Table 1. File names and variables with descriptions.
Filename | Variable | Units | Description |
---|---|---|---|
reservoir_area.nc | total_fraction | 1 | Area fraction of reservoirs in grid cell |
total_area | m2 | Total area of reservoirs in grid cell | |
boreal_area | m2 | Total area of reservoirs in grid cell in boreal eco-climatic zones | |
temperate_area | m2 | Total area of reservoirs in grid cell in temperate eco-climatic zones | |
tropical_subtropical_area | m2 | Total area of reservoirs in grid cell in tropical and subtropical eco-climatic zones | |
reservoir_methane_emissions.nc | emission_season | d | Duration of annual emission season in days |
total_emission_rate | g m-2 d-1 | Daily rate of methane emissions from reservoirs in grid cell | |
boreal_emission_rate | g m-2 d-1 | Daily rate of methane emissions from reservoirs in grid cell in boreal eco-climatic domain | |
temperate_emission_rate | g m-2 d-1 | Daily rate of methane emissions from reservoirs in grid cell in temperate eco-climatic domain | |
tropical_subtropical_emission_rate | g m-2 d-1 | Daily rate of methane emissions from reservoirs in grid cell in tropical and subtropical eco-climatic domain |
Application and Derivation
Inland aquatic systems, such as reservoirs, contribute substantially to global methane (CH4) emissions; yet are among the most uncertain components of the total CH4 budget. Reservoirs have received recent attention as they may generate high CH4 fluxes. Improved quantification of these CH4 fluxes, particularly their spatiotemporal distribution, is key to realistically incorporating them in CH4 modeling and budget studies.
This dataset is a new global, gridded (0.25-degrees × 0.25-degrees) study of reservoir CH4 emissions, accounting for new knowledge regarding reservoir areal extent and distribution, and spatiotemporal emission patterns influenced by diurnal variability, temperature-dependent seasonality, satellite-derived freeze-thaw dynamics, and eco-climatic zone.
The results of this new dataset comprise daily CH4 emissions throughout the full annual cycle and show that reservoirs cover 297 × 103 km2 globally and emit 10.1 Tg CH4 yr-1 (1σ uncertainty range of 7.2 to 12.9 Tg CH4 yr-1) from diffusive (1.2 Tg CH4 yr-1) and ebullitive (8.9 Tg CH4 yr-1) emission pathways.

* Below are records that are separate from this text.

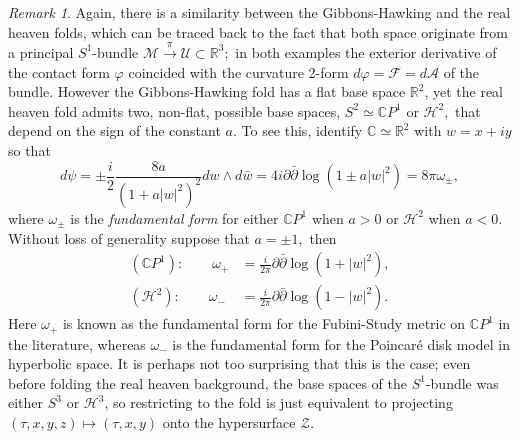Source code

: \documentclass[a4paper,12pt, onecolumn, notitlepage]{article}
\theoremstyle{definition}
\theoremstyle{remark}
\newtheorem{rmk}[thm]{Remark}
\newcommand{\w}{\omega}
\newcommand{\vp}{\varphi}
\begin{document}
\begin{rmk}
	Again, there is a similarity between the Gibbons-Hawking and the real heaven folds, which can be traced back to the fact that both space originate from a principal $S^{1}$-bundle $\mathcal{M}\overset{\pi}{\rightarrow}\mathcal{U}\subset\mathbb{R}^{3};$ in both examples the exterior derivative of the contact form $\vp$ coincided with the curvature 2-form $d\vp=\mathcal{F}=d\mathcal{A}$ of the bundle. However the Gibbons-Hawking fold has a flat base space $\mathbb{R}^{2}$, yet the real heaven fold admits two, non-flat, possible base spaces, $S^{2}\simeq \mathbb{C}P^{1}$ or $\mathcal{H}^{2},$ that depend on the sign of the constant $a.$ To see this, identify $\mathbb{C}\simeq\mathbb{R}^{2}$ with $w=x+iy$ so that
	\begin{equation}
		d\psi=\pm\frac{i}{2}\frac{8a}{(1+a|w|^{2})^{2}}dw\wedge d\bar{w} = 4i\partial\bar{\partial}\log(1\pm a|w|^{2}) = 8\pi\w_{\pm},
	\end{equation}
	where $\w_{\pm}$ is the \emph{fundamental form} for either $\mathbb{C}P^{1}$ when $a>0$ or $\mathcal{H}^{2}$ when $a<0.$ Without loss of generality suppose that $a = \pm 1,$ then
	\begin{subequations}
		\begin{align}
		\label{fubini}
		(\mathbb{C}P^{1}):\qquad \w_{+} &= \frac{i}{2\pi}\partial\bar{\partial}\log(1+|w|^{2}),\\
		\label{poincare}
		(\mathcal{H}^{2}):\qquad \w_{-} &= \frac{i}{2\pi}\partial\bar{\partial}\log(1-|w|^{2}).
		\end{align} 
	\end{subequations}
	Here $\w_{+}$ is known as the fundamental form for the Fubini-Study metric on $\mathbb{C}P^{1}$ in the literature, whereas $\w_{-}$ is the fundamental form for the Poincar\'{e} disk model in hyperbolic space. It is perhaps not too surprising that this is the case; even before folding the real heaven background, the base spaces of the $S^{1}$-bundle was either $S^{3}$ or $\mathcal{H}^{3}$, so restricting to the fold is just equivalent to projecting $(\tau, x, y, z)\mapsto(\tau, x, y)$ onto the hypersurface $\mathcal{Z}.$
\end{rmk}
\end{document}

This analysis of reservoir CH4 emission addresses multiple gaps and uncertainties in previous studies and represents an important contribution to studies of the global CH4 budget. The new datasets and methodologies from this study provide a framework to better understand and model the current and future role of reservoirs in the global CH4 budget and to guide efforts to mitigate reservoir-related CH4 emissions.
Quality Assessment
Uncertainty was estimated by incorporating coefficient of variation in time- and temperature-corrected measurements of diffusive and ebullitive emissions. At a global scale, the 1 σ uncertainty range is 7.2 to 12.9 Tg CH4 yr-1 (Johnson et al., 2021).
Data Acquisition, Materials, and Methods
The area and fractional area coverage of inland reservoirs were compiled from publicly available datasets including HydroLAKES (Messager et al., 2016) using the GRanD v1.1 database (Lehner et al., 2011) and Climate Change Initiative Inland-Water (CCI-IW) remote-sensing data using GOOD2 v1 (Mulligan et al., 2009) reservoir location data set.

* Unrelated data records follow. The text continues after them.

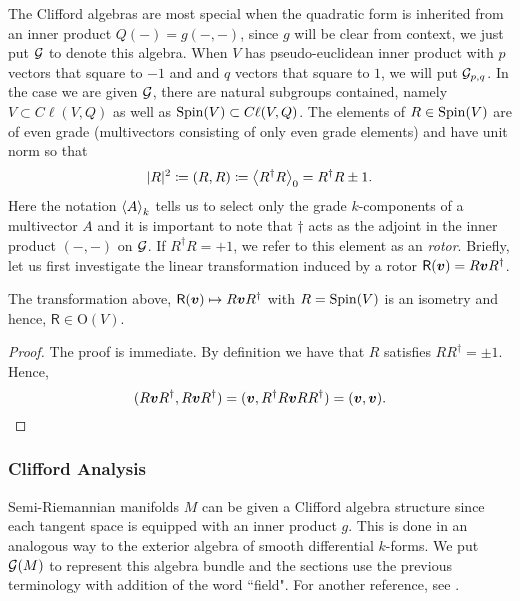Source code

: \documentclass[conf]{new-aiaa}
\begin{document}
The Clifford algebras are most special when the quadratic form is inherited from an inner product $Q(-)=g(-,-)$, since $g$ will be clear from context, we just put $\G$ to denote this algebra. When $V$ has pseudo-euclidean inner product with $p$ vectors that square to $-1$ and and $q$ vectors that square to $1$, we will put $\G_{p,q}$. In the case we are given $\G$, there are natural subgroups contained, namely $V\subset C\ell(V,Q)$ as well as $\sping(V) \subset C\ell(V,Q)$. The elements of $R\in \sping(V)$ are of even grade (multivectors consisting of only even grade elements) and have unit norm so that 
\begin{equation}
|R|^2 \coloneqq (R,R) \coloneqq \proj{0}{R^\dagger R}= R^\dagger R\pm 1.
\end{equation}
Here the notation $\proj{k}{A}$ tells us to select only the grade $k$-components of a multivector $A$ and it is important to note that $\dagger$ acts as the adjoint in the inner product $(-,-)$ on $\G$. If $R^\dagger R = +1$, we refer to this element as an \emph{rotor}. Briefly, let us first investigate the linear transformation induced by a rotor $\mathsf{R}({\blade{v}})=R \blade{v} R^\dagger$. 
\begin{proposition}
\label{prop:orthogonal_transformation}
The transformation above, $\mathsf{R}(\blade{v}) \mapsto R\blade{v}R^\dagger$ with $R=\sping(V)$ is an isometry and hence, $\mathsf{R}\in \mathrm{O}(V)$.
\end{proposition}
\begin{proof}
The proof is immediate. By definition we have that $R$ satisfies $RR^\dagger = \pm 1$. Hence,
\begin{equation}
    (R\blade{v}R^\dagger,R\blade{v}R^\dagger) = (\blade{v},R^\dagger R \blade{v} RR^\dagger) = (\blade{v},\blade{v}).
\end{equation}
\end{proof}

\subsubsection{Clifford Analysis}

Semi-Riemannian manifolds $M$ can be given a Clifford algebra structure since each tangent space is equipped with an inner product $g$. This is done in an analogous way to the exterior algebra of smooth differential $k$-forms. We put $\G(M)$ to represent this algebra bundle and the sections use the previous terminology with addition of the word ``field". For another reference, see \cite{schindler_geometric_2020}. 
\end{document}
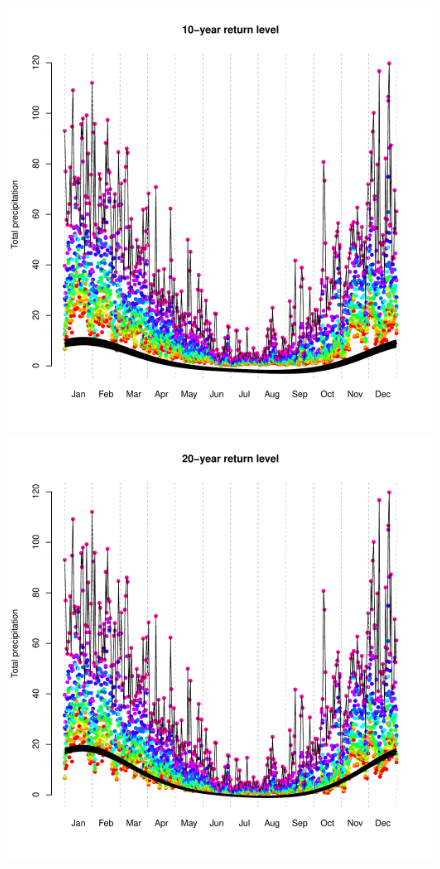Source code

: \documentclass[12pt]{article}
\begin{document}
\begin{figure}[H]
\begin{center}
\includegraphics[scale=0.30]{../figs/return10.pdf}
\includegraphics[scale=0.30]{../figs/return20.pdf}

\end{center}
\end{figure}
\end{document}
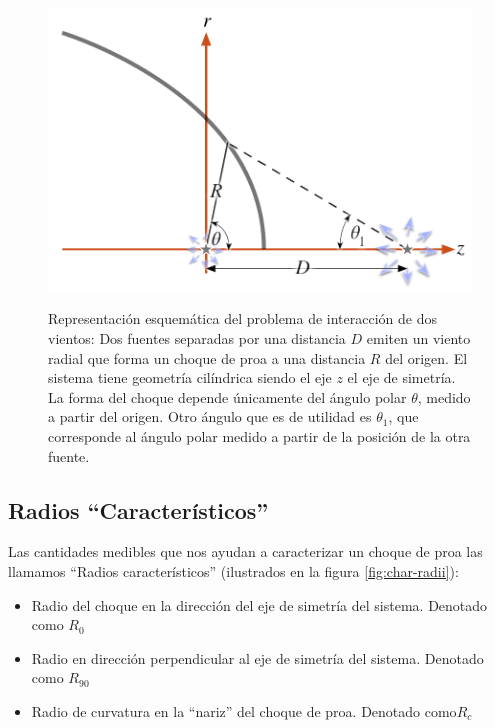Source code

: \begin{figure}
  \includegraphics[width=0.5\linewidth]{./Figures/bowshock-crw-variables}
  \label{fig:crw-esquema}
  \caption{Representación esquemática del problema de interacción de dos vientos:
    Dos fuentes separadas por una distancia $D$ emiten un viento radial que forma un
    choque de proa a una distancia $R$ del origen. El sistema tiene geometría cilíndrica
    siendo el eje $z$ el eje de simetría. La forma del choque depende únicamente del ángulo
    polar $\theta$, medido a partir del origen. Otro ángulo que es de utilidad es $\theta_1$,
  que corresponde al ángulo polar medido a partir de la posición de la otra fuente.}
\end{figure}

\subsection{Radios ``Característicos''}
\label{sec:char-rad}
Las cantidades medibles que nos ayudan a caracterizar un choque de proa las
llamamos ``Radios característicos'' (ilustrados en la figura
\ref{fig:char-radii}):
\begin{itemize}
\item Radio del choque en la dirección del eje de simetría del sistema.
  Denotado como $R_0$
\item Radio en dirección perpendicular al eje de simetría del sistema.
  Denotado como $R_{90}$
\item Radio de curvatura en la ``nariz'' del choque de proa. Denotado
  como$ R_c$
\end{itemize}

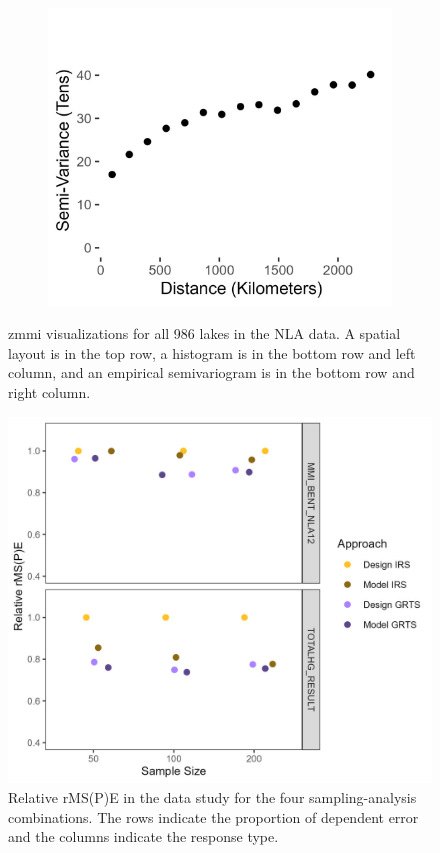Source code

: \documentclass[]{elsarticle} %
\begin{document}
\begin{figure}
\begin{subfigure}{0.49\textwidth}
  \caption*{}
  \label{fig:zmmi_hist}
\end{subfigure}
\begin{subfigure}{0.49\textwidth}
  \centering
  \includegraphics[width = 1\linewidth]{figures/zmmi_sv_plot.jpeg}
  \caption*{}
  \label{fig:zmmi_sv_plot}
\end{subfigure}
\caption{zmmi visualizations for all 986 lakes in the NLA data. A spatial layout is in the top row, a histogram is in the bottom row and left column, and an empirical semivariogram is in the bottom row and right column.}
\label{fig:merc}
\end{figure}

\begin{figure}
  \centering
  \includegraphics[width = 1\linewidth]{figures/data_rmspe_eff.jpeg}
  \caption{Relative rMS(P)E in the data study for the four sampling-analysis combinations. The rows indicate the proportion of dependent error and the columns indicate the response type.}
  \label{fig:rmspe_eff}
\end{figure}
\end{document}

Spatiotemporal rates of methane emissions were derived from flux measurements at 198 reservoir sites, mostly from Deemer et al. (2016). Only measurements that recorded the time of day, day of year, and indicating diffusive and/or ebullitive fluxes were included in the analysis. In general, flux rates are positively correlated with air and water temperature. Therefore, a scaling factor was derived for each reservoir site based on its seasonal temperature cycle and freeze-thaw cycles for reservoirs in colder climates. Long-term mean air temperature was obtained from the MERRA-2 database (Gelaro et al., 2017). The seasonal climate information was incorporated as monthly averages, and emission rates were estimated as daily rates. Mean 24-hour emission rates were calculated for all flux measurements used in the study.
These emission estimates are climatological; one daily value for each day of year (n=365) is provided for each grid cell. Modeled estimates were based on daily mean inputs, averaged over 2002 to 2015 (Johnson et al, 2021).

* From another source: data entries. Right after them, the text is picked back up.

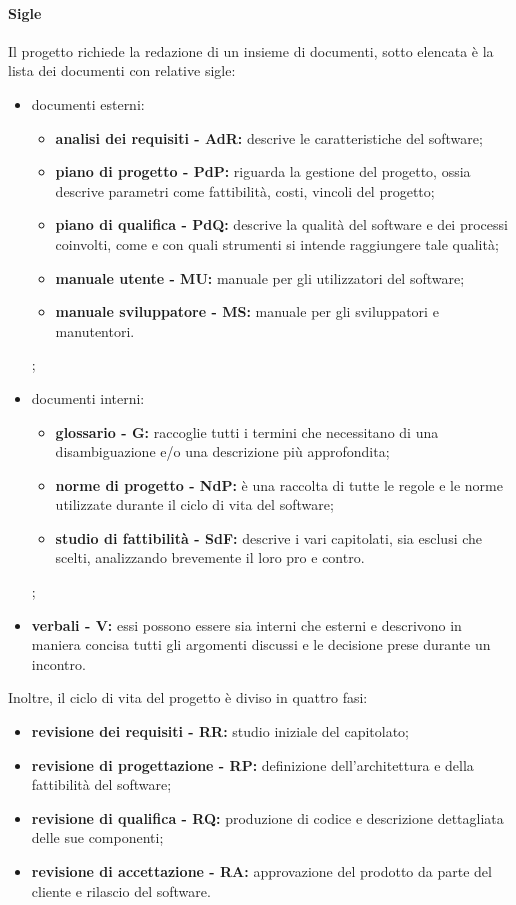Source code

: 			\paragraph{Sigle}
				Il progetto richiede la redazione di un insieme di documenti, sotto elencata è la lista dei documenti con relative sigle:
				\begin{itemize}
					\item documenti esterni:
						\begin{itemize}
							\item \textbf{analisi dei requisiti - AdR:} descrive le caratteristiche del software;
							\item \textbf{piano di progetto - PdP:} riguarda la gestione del progetto, ossia descrive parametri come fattibilità, costi, vincoli del progetto;
							\item \textbf{piano di qualifica - PdQ:} descrive la qualità del software e dei processi coinvolti, come e con quali strumenti si intende raggiungere tale qualità;
							\item \textbf{manuale utente - MU:} manuale per gli utilizzatori del software;
							\item \textbf{manuale sviluppatore - MS:} manuale per gli sviluppatori e manutentori.
						\end{itemize};
					\item documenti interni:
						\begin{itemize}
							\item \textbf{glossario - G:} raccoglie tutti i termini che necessitano di una disambiguazione e/o una descrizione più approfondita;
							\item \textbf{norme di progetto - NdP:} è una raccolta di tutte le regole e le norme utilizzate durante il ciclo di vita del software;
							\item \textbf{studio di fattibilità - SdF:} descrive i vari capitolati, sia esclusi che scelti, analizzando brevemente il loro pro e contro.
						\end{itemize};
					\item \textbf{verbali - V:} essi possono essere sia interni che esterni e descrivono in maniera concisa tutti gli argomenti discussi e le decisione prese durante un incontro.
				\end{itemize}
				Inoltre, il ciclo di vita del progetto è diviso in quattro fasi:
				\begin{itemize}
					\item \textbf{revisione dei requisiti - RR:} studio iniziale del capitolato;
					\item \textbf{revisione di progettazione - RP:} definizione dell'architettura e della fattibilità del software;
					\item \textbf{revisione di qualifica - RQ:} produzione di codice e descrizione dettagliata delle sue componenti;
					\item \textbf{revisione di accettazione - RA:} approvazione del prodotto da parte del cliente e rilascio del software.
				\end{itemize}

The sites were classified by eco-climate domain: boreal, temperate, or subtropical-tropical, based on mean annual soil temperatures from MERRA-2. The mean rates for each domain were applied to all reservoirs in the respective domains with adjustments for site-specific variation in seasonal temperatures and lake-ice phenology. Each grid cell was defined as having a single eco-climate domain.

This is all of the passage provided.